The first characteristic that determines a cutting tool's lifespan is the machinability of what it is cutting. Machinability means the ability of the material to be cut and shaped by a cutting tool. Softer materials, such as copper, bronze, brass or aluminum, are shaped easily. These materials have a lower density and lower melting point than high speed, or hardened, steel. As a result, like the proverbial warm knife through butter, tools that cut softer materials maintain their sharp edge. As the tooled material hardness increases, the cutter requires frequent sharpening. The friction between the tool and the tooled materials acts like sandpaper on the cutting edge and grinds the edge down.
The composition of the cutting tool also affects how long the tool keeps its sharp edge. Because harder materials cost more to purchase, manufactures must balance the tool's cost against its expected lifespan. High speed steel serves as a suitable cutter for soft metals. Hardened steel, stainless steel or high carbon steel (carbide) must be used for harder steel materials. Ceramic tools and titanium cutting heads are designed to mill hardened and carbide steels.

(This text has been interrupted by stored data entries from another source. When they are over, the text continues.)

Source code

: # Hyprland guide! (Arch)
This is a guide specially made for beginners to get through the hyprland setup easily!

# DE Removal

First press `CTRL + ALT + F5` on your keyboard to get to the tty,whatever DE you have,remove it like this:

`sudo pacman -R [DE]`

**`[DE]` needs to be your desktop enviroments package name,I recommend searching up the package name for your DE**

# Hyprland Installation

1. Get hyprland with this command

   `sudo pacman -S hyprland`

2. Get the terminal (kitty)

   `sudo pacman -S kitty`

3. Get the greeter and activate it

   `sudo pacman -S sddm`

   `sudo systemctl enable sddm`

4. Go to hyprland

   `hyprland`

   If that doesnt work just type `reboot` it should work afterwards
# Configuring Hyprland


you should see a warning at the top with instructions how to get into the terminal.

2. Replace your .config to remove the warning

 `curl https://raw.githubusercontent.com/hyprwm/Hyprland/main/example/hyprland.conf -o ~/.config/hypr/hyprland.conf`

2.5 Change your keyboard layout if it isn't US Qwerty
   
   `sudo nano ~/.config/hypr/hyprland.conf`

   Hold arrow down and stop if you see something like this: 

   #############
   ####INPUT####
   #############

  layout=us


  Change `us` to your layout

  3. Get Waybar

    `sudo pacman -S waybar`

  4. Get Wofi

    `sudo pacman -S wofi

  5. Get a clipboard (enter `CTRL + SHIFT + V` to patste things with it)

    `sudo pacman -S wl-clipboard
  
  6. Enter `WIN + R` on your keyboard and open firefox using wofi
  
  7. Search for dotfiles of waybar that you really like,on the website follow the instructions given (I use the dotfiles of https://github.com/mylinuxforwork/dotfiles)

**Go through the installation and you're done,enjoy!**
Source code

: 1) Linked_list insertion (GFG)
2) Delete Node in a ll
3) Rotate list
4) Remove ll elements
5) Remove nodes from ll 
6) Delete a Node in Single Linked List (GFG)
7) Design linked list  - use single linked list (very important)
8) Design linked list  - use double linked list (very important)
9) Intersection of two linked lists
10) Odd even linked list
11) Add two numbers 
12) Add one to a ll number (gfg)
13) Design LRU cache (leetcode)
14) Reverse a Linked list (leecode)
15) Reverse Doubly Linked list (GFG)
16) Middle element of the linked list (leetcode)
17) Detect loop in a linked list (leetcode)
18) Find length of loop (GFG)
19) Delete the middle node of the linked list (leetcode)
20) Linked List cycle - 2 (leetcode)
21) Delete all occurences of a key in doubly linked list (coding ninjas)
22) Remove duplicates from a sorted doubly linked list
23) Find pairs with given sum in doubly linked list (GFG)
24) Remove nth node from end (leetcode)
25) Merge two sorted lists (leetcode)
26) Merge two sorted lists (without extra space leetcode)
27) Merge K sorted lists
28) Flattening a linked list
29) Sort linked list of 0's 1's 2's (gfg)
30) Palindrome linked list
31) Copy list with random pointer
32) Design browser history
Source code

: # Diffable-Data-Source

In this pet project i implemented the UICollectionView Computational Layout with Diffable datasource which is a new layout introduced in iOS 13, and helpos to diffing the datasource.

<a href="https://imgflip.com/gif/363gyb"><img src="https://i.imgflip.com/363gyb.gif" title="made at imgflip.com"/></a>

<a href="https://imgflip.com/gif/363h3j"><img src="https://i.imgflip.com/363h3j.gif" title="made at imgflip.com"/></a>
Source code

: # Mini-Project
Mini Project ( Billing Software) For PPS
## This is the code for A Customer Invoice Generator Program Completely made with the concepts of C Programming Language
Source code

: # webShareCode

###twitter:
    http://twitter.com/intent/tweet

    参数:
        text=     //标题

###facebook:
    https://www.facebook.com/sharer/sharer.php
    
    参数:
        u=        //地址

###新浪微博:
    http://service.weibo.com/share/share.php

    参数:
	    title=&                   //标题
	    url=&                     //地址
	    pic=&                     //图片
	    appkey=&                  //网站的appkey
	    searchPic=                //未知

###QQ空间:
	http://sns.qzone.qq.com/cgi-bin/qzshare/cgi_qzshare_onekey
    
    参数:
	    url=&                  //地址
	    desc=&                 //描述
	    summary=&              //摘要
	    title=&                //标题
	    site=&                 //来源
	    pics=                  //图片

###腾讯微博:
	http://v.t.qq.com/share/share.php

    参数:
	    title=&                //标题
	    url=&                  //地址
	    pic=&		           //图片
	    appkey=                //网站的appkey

Friction destroys the knife edge on the cutting tool by creating heat that scrapes and boils individual atoms off the surface of the cutter. As the material is worn down, it becomes dull and loses its ability to mill or shape other materials. Cutting tools are typically lubricated with oil or water during the milling process. The lubricants serve to reduce heat and, thereby, increase the lifespan of the tools. The speed at which the cutter turns also affects its lifespan. Some materials cut well at low speeds, while others require high speed milling. The faster the bit turns, the more friction it creates. In order to get maximum usefulness out of the cutting tools, the milling operators should match the speed of the cutter to the optimal cutting specifications.

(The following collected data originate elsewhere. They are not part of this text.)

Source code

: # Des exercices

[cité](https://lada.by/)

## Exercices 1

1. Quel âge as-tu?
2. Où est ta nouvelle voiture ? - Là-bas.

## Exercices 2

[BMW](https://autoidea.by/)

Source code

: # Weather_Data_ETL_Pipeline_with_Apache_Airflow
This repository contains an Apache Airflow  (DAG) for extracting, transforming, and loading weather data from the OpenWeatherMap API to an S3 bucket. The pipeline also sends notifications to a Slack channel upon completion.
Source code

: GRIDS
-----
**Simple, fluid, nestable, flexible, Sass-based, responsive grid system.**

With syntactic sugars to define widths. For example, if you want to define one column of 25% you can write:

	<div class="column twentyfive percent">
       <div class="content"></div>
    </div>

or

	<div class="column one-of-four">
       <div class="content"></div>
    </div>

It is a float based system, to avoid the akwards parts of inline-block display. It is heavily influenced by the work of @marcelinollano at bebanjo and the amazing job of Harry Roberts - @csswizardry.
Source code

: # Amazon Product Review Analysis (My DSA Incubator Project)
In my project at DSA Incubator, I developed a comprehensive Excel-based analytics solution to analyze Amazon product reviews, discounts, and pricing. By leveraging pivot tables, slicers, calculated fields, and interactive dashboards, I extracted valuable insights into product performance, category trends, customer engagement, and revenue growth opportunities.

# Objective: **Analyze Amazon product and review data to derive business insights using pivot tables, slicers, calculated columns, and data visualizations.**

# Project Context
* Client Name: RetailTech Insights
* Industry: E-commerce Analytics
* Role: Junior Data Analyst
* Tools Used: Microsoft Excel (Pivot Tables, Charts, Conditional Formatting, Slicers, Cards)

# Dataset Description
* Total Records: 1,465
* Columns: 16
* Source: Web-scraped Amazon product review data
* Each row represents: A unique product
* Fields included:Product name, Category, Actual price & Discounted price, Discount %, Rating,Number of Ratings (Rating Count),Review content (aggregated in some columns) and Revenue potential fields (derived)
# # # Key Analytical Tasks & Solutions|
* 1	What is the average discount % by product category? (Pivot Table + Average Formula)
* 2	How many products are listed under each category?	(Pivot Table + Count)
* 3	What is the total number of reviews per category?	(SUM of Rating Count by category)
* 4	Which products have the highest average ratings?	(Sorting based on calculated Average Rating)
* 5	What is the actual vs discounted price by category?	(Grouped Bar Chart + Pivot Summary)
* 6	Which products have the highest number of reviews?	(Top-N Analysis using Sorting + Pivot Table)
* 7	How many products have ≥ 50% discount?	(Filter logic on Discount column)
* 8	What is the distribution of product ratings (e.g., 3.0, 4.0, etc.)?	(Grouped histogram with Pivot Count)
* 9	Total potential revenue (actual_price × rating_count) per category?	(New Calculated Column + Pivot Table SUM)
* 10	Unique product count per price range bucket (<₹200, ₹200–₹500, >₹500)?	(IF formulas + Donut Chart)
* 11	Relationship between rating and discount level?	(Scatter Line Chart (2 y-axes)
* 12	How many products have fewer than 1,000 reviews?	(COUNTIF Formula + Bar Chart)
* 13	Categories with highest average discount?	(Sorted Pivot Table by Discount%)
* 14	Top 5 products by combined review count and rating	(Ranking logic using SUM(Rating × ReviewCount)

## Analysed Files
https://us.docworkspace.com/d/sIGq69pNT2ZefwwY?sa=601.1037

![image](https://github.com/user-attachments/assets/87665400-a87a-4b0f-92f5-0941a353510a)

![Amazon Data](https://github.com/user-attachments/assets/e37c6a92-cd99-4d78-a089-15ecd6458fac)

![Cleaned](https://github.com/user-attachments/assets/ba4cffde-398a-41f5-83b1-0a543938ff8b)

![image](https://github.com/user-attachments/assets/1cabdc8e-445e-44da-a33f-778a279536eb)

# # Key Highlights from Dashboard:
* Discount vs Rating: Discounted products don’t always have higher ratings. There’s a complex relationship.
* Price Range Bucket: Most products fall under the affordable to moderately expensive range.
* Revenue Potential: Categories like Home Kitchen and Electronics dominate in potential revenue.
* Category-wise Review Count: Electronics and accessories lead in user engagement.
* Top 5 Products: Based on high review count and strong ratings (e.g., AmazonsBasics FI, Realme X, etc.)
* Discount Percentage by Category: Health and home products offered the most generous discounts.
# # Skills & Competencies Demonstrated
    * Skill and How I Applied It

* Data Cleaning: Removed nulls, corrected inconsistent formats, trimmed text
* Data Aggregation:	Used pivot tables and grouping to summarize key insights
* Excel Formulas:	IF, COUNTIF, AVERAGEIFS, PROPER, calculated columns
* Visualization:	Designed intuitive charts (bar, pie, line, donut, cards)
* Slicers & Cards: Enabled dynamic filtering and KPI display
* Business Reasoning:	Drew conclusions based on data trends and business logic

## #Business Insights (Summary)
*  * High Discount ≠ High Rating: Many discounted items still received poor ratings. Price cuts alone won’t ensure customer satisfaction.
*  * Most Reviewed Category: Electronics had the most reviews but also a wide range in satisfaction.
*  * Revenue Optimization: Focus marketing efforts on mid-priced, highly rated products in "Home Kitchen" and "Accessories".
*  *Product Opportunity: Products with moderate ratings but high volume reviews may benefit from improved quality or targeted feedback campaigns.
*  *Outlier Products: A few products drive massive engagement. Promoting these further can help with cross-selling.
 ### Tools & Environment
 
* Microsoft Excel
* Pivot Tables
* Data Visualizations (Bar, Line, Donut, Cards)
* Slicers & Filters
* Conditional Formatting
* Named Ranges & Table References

Milling tools are designed to spin at high speed, removing a small piece of the milled material with each pass or rotation. If the material is fed into the cutter too quickly, the rate at which it dulls increases as the cutter bogs down trying to cut more material on each pass. The slowed cutter creates more friction, thus dulling the cutting edge. Additionally, if material is fed too quickly, the cutter removes more material with each rotation. Imagine the difference between cutting a sliver of wood from the outer edge of a branch with a pocket knife, or attempting to cut off a 1-inch thick board with the same knife. The latter requires more work from the knife blade and the woodsman. When the cutting tool has to complete more work with each revolution, it loses its cutting edge more quickly because it is working harder than if the feed rate were slow and steady.